▶ _TASK STATEMENT_
Please copy the data exactly as it stands, minus the images.

▶ _DATASET EXCERPTS_

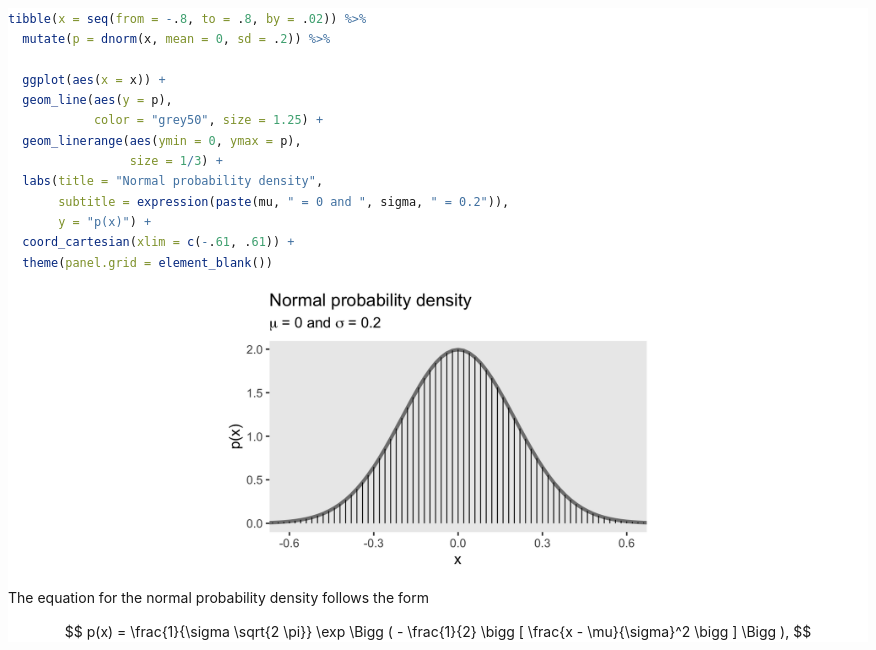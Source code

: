 
```r
tibble(x = seq(from = -.8, to = .8, by = .02)) %>% 
  mutate(p = dnorm(x, mean = 0, sd = .2)) %>% 
  
  ggplot(aes(x = x)) +
  geom_line(aes(y = p),
            color = "grey50", size = 1.25) +
  geom_linerange(aes(ymin = 0, ymax = p),
                 size = 1/3) +
  labs(title = "Normal probability density",
       subtitle = expression(paste(mu, " = 0 and ", sigma, " = 0.2")),
       y = "p(x)") +
  coord_cartesian(xlim = c(-.61, .61)) +
  theme(panel.grid = element_blank())
```

<img src="04_files/figure-gfm/unnamed-chunk-16-1.png" width="432" style="display: block; margin: auto;" />

The equation for the normal probability density follows the form

$$
p(x) = \frac{1}{\sigma \sqrt{2 \pi}} \exp \Bigg ( - \frac{1}{2} \bigg [ \frac{x - \mu}{\sigma}^2 \bigg ] \Bigg ),
$$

▶ _ANSWER FOR THIS EXERCISE_
Source code

: 
```r
tibble(x = seq(from = -.8, to = .8, by = .02)) %>% 
  mutate(p = dnorm(x, mean = 0, sd = .2)) %>% 
  
  ggplot(aes(x = x)) +
  geom_line(aes(y = p),
            color = "grey50", size = 1.25) +
  geom_linerange(aes(ymin = 0, ymax = p),
                 size = 1/3) +
  labs(title = "Normal probability density",
       subtitle = expression(paste(mu, " = 0 and ", sigma, " = 0.2")),
       y = "p(x)") +
  coord_cartesian(xlim = c(-.61, .61)) +
  theme(panel.grid = element_blank())
```

<img src="04_files/figure-gfm/unnamed-chunk-16-1.png" width="432" style="display: block; margin: auto;" />

The equation for the normal probability density follows the form

$$
p(x) = \frac{1}{\sigma \sqrt{2 \pi}} \exp \Bigg ( - \frac{1}{2} \bigg [ \frac{x - \mu}{\sigma}^2 \bigg ] \Bigg ),
$$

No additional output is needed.